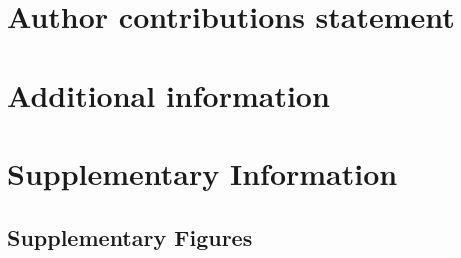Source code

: \documentclass[fleqn,10pt]{wlscirep}
\newcommand{\beginsupplement}{%
        \setcounter{table}{0}
        \renewcommand{\thetable}{S\arabic{table}}%
        \setcounter{figure}{0}
        \renewcommand{\thefigure}{S\arabic{figure}}%
     }
\begin{document}
\section*{Author contributions statement}
\section*{Additional information}

\FloatBarrier


\FloatBarrier
%

\beginsupplement
\section*{Supplementary Information}
%
\subsection*{Supplementary Figures}

\end{document}

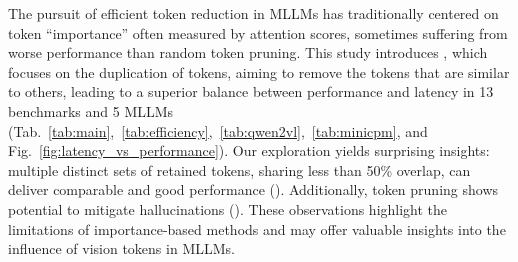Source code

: The pursuit of efficient token reduction in MLLMs has traditionally centered on token ``importance'' often measured by attention scores, sometimes suffering from worse performance than random token pruning.
This study introduces \algname, which focuses on the duplication of tokens, aiming to remove the tokens that are similar to others, leading to a superior balance between performance and latency in 13 benchmarks and 5 MLLMs (Tab.~\ref{tab:main},~\ref{tab:efficiency},~\ref{tab:qwen2vl},~\ref{tab:minicpm}, and Fig.~\ref{fig:latency_vs_performance}). 
Our exploration yields surprising insights: multiple distinct sets of retained tokens, sharing less than 50\% overlap, can deliver comparable and good performance (). Additionally, token pruning shows potential to mitigate hallucinations (). These observations highlight the limitations of importance-based methods and may offer valuable insights into the influence of vision tokens in MLLMs.

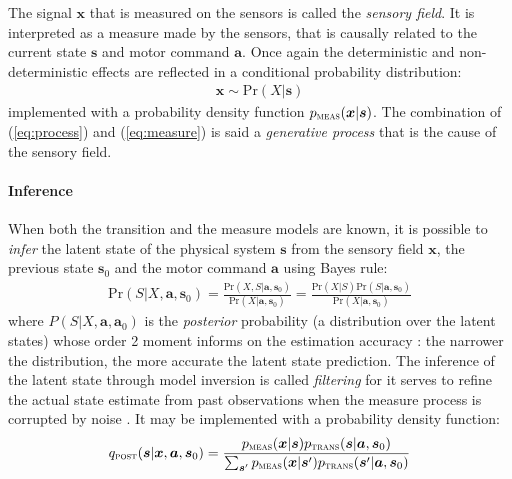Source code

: \documentclass[12pt,twoside,openright]{article}
\begin{document}
The signal $\boldsymbol{x}$ that is measured on the sensors is called the \emph{sensory field}. It is interpreted as a measure made by the sensors, that is causally related to the current state $\boldsymbol{s}$ and motor command $\boldsymbol{a}$. Once again the deterministic and non-deterministic effects are reflected in a conditional probability distribution:
\begin{align}
\boldsymbol{x} \sim \text{Pr}(X|\boldsymbol{s})\label{eq:measure}
\end{align}
implemented with a probability density function 
$p_\text{\sc meas}(\boldsymbol{x}|\boldsymbol{s})$.
The combination of  (\ref{eq:process}) and (\ref{eq:measure}) is said a \emph{generative process} that is the cause of the sensory field. 


\paragraph{Inference}

When both the transition and the measure models are known, it is possible to \emph{infer} the latent state of the physical system $\boldsymbol{s}$ from the sensory field $\boldsymbol{x}$, the previous state $\boldsymbol{s}_0$ and the motor command $\boldsymbol{a}$ using Bayes rule:
\begin{align}
\text{Pr}(S|X,\boldsymbol{a},\boldsymbol{s}_0) = \frac{\text{Pr}(X,S|\boldsymbol{a},\boldsymbol{s}_0)}{\text{Pr}(X|\boldsymbol{a},\boldsymbol{s}_0)} %
= \frac{\text{Pr}(X|S) \text{Pr}(S|\boldsymbol{a},\boldsymbol{s}_0)}
{\text{Pr}(X|\boldsymbol{a},\boldsymbol{s}_0)}\label{eq:post-Pr}
\end{align}
where $P(S|X,\boldsymbol{a},\boldsymbol{a}_0)$ is the \emph{posterior} probability (a distribution over the latent states) whose order 2 moment informs on the estimation accuracy : the narrower the distribution, the more accurate the latent state prediction. 
The inference of the latent state through model inversion is called \emph{filtering} for it serves to refine the actual state estimate from past observations when the measure process is corrupted by noise \cite{Kalman1960}.
It may be implemented with a probability density function:
\begin{align}
q_\text{\sc post}(\boldsymbol{s}|\boldsymbol{x},\boldsymbol{a}, \boldsymbol{s}_0) 
= \frac{p_\text{\sc meas}(\boldsymbol{x}|\boldsymbol{s}) p_\text{\sc trans}(\boldsymbol{s}|\boldsymbol{a},\boldsymbol{s}_0)}
{\sum_{\boldsymbol{s}'}p_\text{\sc meas}(\boldsymbol{x}|\boldsymbol{s}') p_\text{\sc trans}(\boldsymbol{s}'|\boldsymbol{a},\boldsymbol{s}_0)}\label{eq:post-pdf}
\end{align}
\end{document}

....

TASK INSTRUCTIONS
Restate the records word for word, omitting images.

TASK RESPONSE
Source code

: \documentclass[fleqn,10pt]{wlscirep}
\newcommand{\beginsupplement}{%
        \setcounter{table}{0}
        \renewcommand{\thetable}{S\arabic{table}}%
        \setcounter{figure}{0}
        \renewcommand{\thefigure}{S\arabic{figure}}%
     }
\begin{document}
\section*{Author contributions statement}
\section*{Additional information}

\FloatBarrier


\FloatBarrier
%

\beginsupplement
\section*{Supplementary Information}
%
\subsection*{Supplementary Figures}

\end{document}

Source code

: The pursuit of efficient token reduction in MLLMs has traditionally centered on token ``importance'' often measured by attention scores, sometimes suffering from worse performance than random token pruning.
This study introduces \algname, which focuses on the duplication of tokens, aiming to remove the tokens that are similar to others, leading to a superior balance between performance and latency in 13 benchmarks and 5 MLLMs (Tab.~\ref{tab:main},~\ref{tab:efficiency},~\ref{tab:qwen2vl},~\ref{tab:minicpm}, and Fig.~\ref{fig:latency_vs_performance}). 
Our exploration yields surprising insights: multiple distinct sets of retained tokens, sharing less than 50\% overlap, can deliver comparable and good performance (). Additionally, token pruning shows potential to mitigate hallucinations (). These observations highlight the limitations of importance-based methods and may offer valuable insights into the influence of vision tokens in MLLMs.

Source code

: \documentclass[12pt,twoside,openright]{article}
\begin{document}
The signal $\boldsymbol{x}$ that is measured on the sensors is called the \emph{sensory field}. It is interpreted as a measure made by the sensors, that is causally related to the current state $\boldsymbol{s}$ and motor command $\boldsymbol{a}$. Once again the deterministic and non-deterministic effects are reflected in a conditional probability distribution:
\begin{align}
\boldsymbol{x} \sim \text{Pr}(X|\boldsymbol{s})\label{eq:measure}
\end{align}
implemented with a probability density function 
$p_\text{\sc meas}(\boldsymbol{x}|\boldsymbol{s})$.
The combination of  (\ref{eq:process}) and (\ref{eq:measure}) is said a \emph{generative process} that is the cause of the sensory field. 


\paragraph{Inference}

When both the transition and the measure models are known, it is possible to \emph{infer} the latent state of the physical system $\boldsymbol{s}$ from the sensory field $\boldsymbol{x}$, the previous state $\boldsymbol{s}_0$ and the motor command $\boldsymbol{a}$ using Bayes rule:
\begin{align}
\text{Pr}(S|X,\boldsymbol{a},\boldsymbol{s}_0) = \frac{\text{Pr}(X,S|\boldsymbol{a},\boldsymbol{s}_0)}{\text{Pr}(X|\boldsymbol{a},\boldsymbol{s}_0)} %
= \frac{\text{Pr}(X|S) \text{Pr}(S|\boldsymbol{a},\boldsymbol{s}_0)}
{\text{Pr}(X|\boldsymbol{a},\boldsymbol{s}_0)}\label{eq:post-Pr}
\end{align}
where $P(S|X,\boldsymbol{a},\boldsymbol{a}_0)$ is the \emph{posterior} probability (a distribution over the latent states) whose order 2 moment informs on the estimation accuracy : the narrower the distribution, the more accurate the latent state prediction. 
The inference of the latent state through model inversion is called \emph{filtering} for it serves to refine the actual state estimate from past observations when the measure process is corrupted by noise \cite{Kalman1960}.
It may be implemented with a probability density function:
\begin{align}
q_\text{\sc post}(\boldsymbol{s}|\boldsymbol{x},\boldsymbol{a}, \boldsymbol{s}_0) 
= \frac{p_\text{\sc meas}(\boldsymbol{x}|\boldsymbol{s}) p_\text{\sc trans}(\boldsymbol{s}|\boldsymbol{a},\boldsymbol{s}_0)}
{\sum_{\boldsymbol{s}'}p_\text{\sc meas}(\boldsymbol{x}|\boldsymbol{s}') p_\text{\sc trans}(\boldsymbol{s}'|\boldsymbol{a},\boldsymbol{s}_0)}\label{eq:post-pdf}
\end{align}
\end{document}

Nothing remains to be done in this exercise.